快速生成后缀树的McCreight算法及其实现

作者: ljs
2011-07-03
(版权所有,转载请注明)

McCreight算法(简称mcc算法)是基于蛮力法,即已知输入文本串T的内容(注:Ukkonen算法是online的,所以不要求事先知道T的全部内容),逐步缩短插入到树中的后缀长度,直到将最后一个后缀(等于末尾那个字符)插入到前面已经生成的树中为止。它与蛮力法的区别是,T的最后一个字符必须与前面的n-1个字符中的任何一个字符不同(n是T的长度),换句话说,T的最后一个字符不属于字母表(希腊字母大写SIGMA)中任何字符,这样生成的Suffix Tree的特点是,所有的后缀都终止于叶子结点,而且每个叶子结点必定对应一个后缀。也就是说,任何内部结点都不会是后缀的终止结点。这个要求是McCreight算法和Ukkonen算法的假设前提。

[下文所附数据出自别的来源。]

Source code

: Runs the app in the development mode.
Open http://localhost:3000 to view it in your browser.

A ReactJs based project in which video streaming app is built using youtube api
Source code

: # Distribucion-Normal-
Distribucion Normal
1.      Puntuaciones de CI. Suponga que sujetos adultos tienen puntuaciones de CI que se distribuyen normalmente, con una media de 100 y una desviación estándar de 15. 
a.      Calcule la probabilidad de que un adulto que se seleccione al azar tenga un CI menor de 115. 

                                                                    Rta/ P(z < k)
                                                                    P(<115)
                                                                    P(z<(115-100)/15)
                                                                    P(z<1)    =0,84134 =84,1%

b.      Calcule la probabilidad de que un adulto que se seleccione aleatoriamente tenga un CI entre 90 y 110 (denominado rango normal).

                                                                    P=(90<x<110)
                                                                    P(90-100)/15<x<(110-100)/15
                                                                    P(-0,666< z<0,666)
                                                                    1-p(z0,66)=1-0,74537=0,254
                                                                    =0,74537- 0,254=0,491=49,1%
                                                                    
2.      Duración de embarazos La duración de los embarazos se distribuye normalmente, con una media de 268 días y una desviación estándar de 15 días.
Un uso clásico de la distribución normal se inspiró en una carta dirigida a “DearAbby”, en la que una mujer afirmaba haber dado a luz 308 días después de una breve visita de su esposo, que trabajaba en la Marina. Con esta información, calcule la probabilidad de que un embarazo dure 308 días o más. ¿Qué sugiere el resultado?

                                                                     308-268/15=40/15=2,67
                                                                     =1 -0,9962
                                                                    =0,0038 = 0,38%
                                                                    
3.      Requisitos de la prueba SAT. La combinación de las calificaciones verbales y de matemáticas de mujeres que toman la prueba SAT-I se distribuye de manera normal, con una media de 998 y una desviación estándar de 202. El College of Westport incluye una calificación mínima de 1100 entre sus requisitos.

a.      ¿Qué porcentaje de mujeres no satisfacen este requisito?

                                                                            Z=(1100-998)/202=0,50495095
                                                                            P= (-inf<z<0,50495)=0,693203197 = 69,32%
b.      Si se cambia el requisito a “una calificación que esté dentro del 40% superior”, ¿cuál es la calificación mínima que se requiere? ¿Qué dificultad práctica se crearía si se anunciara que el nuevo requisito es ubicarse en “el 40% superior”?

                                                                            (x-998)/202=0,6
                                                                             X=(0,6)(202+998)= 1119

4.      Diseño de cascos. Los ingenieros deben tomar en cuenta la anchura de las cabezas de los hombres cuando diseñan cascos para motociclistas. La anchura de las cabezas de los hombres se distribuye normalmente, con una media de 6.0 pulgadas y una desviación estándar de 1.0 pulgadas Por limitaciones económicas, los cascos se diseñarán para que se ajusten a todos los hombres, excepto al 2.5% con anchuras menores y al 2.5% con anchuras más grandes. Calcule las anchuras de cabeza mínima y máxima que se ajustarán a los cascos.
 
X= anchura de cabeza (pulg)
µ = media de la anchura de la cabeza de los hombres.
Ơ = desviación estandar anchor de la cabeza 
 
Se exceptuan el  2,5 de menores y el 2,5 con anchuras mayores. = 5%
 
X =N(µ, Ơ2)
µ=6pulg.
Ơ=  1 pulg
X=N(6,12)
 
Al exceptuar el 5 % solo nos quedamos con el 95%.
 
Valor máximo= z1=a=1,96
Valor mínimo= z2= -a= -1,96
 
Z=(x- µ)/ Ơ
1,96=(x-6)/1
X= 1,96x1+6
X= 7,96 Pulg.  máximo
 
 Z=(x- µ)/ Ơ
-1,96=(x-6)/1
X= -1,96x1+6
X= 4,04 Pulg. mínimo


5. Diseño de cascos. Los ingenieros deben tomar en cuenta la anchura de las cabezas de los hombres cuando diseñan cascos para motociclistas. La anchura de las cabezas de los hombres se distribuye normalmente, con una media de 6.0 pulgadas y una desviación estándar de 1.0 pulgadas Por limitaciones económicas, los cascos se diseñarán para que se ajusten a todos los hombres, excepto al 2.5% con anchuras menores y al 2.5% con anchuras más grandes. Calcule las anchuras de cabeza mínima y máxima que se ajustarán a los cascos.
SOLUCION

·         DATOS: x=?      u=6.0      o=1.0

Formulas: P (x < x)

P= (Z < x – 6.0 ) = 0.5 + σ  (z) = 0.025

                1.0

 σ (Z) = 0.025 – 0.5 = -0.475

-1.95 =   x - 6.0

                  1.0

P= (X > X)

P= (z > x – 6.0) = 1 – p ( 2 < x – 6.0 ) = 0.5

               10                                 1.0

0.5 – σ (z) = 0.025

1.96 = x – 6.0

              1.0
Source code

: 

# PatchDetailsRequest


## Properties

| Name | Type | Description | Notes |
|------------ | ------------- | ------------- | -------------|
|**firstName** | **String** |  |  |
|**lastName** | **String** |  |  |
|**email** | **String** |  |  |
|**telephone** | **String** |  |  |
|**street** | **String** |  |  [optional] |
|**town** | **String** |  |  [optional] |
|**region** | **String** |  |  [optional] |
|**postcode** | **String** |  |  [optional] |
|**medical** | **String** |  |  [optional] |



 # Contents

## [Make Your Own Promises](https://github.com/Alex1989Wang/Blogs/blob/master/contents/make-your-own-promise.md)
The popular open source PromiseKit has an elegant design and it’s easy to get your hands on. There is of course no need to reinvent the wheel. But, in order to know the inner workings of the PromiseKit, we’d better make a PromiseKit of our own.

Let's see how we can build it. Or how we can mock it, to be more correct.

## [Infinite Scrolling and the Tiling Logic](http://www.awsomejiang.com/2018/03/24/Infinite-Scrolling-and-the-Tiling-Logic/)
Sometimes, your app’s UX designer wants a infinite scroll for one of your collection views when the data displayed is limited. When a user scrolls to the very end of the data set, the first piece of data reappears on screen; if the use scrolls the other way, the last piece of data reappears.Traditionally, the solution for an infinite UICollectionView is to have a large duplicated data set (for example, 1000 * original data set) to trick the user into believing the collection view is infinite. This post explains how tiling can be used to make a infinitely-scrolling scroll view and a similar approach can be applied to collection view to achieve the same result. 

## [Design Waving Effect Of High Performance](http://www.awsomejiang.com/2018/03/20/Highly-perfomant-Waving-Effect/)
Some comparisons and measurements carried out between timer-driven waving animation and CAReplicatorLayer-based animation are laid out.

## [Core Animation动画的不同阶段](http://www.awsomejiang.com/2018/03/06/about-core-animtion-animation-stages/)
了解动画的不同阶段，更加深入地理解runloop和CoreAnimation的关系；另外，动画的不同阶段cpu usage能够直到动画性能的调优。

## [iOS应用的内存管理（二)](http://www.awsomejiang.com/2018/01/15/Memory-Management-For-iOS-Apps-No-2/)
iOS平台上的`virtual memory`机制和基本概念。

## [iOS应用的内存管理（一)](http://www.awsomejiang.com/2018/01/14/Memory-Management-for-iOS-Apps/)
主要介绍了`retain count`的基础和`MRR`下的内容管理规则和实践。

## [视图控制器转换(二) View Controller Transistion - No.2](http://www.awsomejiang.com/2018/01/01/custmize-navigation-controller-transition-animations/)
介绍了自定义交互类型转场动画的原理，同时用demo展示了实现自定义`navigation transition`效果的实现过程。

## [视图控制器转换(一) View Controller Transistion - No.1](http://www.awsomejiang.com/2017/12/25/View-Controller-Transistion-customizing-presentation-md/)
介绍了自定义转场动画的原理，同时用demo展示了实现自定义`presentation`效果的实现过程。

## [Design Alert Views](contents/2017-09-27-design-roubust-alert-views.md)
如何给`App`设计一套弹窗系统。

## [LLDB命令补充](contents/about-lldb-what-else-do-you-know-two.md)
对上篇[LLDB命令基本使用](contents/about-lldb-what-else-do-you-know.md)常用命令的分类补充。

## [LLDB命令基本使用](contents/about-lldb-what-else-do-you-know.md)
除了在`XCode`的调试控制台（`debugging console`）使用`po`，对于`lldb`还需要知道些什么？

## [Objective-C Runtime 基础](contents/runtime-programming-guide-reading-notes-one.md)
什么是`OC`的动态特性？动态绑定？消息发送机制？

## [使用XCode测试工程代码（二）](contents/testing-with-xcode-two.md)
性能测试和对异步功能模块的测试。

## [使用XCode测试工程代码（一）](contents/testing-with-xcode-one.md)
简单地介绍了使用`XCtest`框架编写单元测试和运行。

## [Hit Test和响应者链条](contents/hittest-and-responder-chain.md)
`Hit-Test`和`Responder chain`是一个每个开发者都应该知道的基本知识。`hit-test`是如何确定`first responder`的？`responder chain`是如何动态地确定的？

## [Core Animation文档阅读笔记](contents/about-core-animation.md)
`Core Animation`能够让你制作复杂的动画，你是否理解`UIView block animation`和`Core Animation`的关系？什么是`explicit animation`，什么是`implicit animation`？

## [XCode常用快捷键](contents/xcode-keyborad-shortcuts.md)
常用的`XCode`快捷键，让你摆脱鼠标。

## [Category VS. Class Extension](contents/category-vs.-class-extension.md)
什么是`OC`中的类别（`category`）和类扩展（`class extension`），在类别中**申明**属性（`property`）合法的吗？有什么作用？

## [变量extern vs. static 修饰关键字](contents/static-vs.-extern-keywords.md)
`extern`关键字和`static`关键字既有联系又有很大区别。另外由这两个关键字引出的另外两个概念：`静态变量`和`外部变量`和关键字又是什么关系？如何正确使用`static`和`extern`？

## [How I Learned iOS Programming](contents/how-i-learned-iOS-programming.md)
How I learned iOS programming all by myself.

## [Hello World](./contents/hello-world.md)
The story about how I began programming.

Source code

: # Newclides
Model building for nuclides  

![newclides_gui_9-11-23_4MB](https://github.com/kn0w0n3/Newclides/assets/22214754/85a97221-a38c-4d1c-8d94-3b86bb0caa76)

mcc算法的核心思想是suffix link(后缀连接)和head/tail的概念。所谓结点X的suffix link指向的结点Y,指的是如果从根结点出发到X结点终止时的字符串等于xW(其中小写字母x表示单个字符,W表示一个字符串),那么从根结点出发到Y结点终止时的字符串等于W。head[i]指的是后缀树T中,Suffix[i]与所有后缀共享的前缀中最长的前缀。



mcc算法基本流程可以描述如下:如上图所示,这里树的左枝对应插入后缀Suffix[i-1]之后的效果,v和u都是内部结点,其中v是head[i-1]对应的内部结点,u是该树枝中v的上一个内部结点(u最接近v,也可以等于v)。接下来在插入Suffix[i]时,先沿着u的suffix link(因为在插入完Suffix[i-1]之后,除了v可能没有suffix link外,其余的内部结点都有suffix link - 这一点可以用归纳法证明),找到树T[i-1]中的内部结点s(u)(注意:suffix link指向的结点一定都是内部结点)。这时开始进行插入Suffix[i]的操作,接下来分两步完成插入第i个后缀,第一步使用快速扫描(fast scan),沿着s(u)结点往树叶方向搜索,直到找到w结点为止,这个w结点就是v的suffix link应该指向的结点(但是此时很有可能这个suffix link还不存在),建立v到w的suffix link;第二步在找到w的基础上,使用慢速扫描(slow scan),即沿着w结点往树叶方向搜索,直到找到head[i]为止。这时就可以结束插入Suffix[i]的工作。需要注意,在fastscan和slowscan中都需要记录u'的结点位置,这样在插入下一个后缀Suffix[i+1]时可以快速jump到s(u'),从结点s(u')开始,而不需要像蛮力法那样从root结点去搜索了,这就是为什么mcc算法能够达到O(n)线性复杂度的原因。

mcc算法执行过程中,需要注意几点:
1)suffix link指向的结点一定是内部结点(包括root,别忘了root也是内部结点)。因为u结点永远都是内部结点,所以不需要给叶子结点(tail)建立suffix link。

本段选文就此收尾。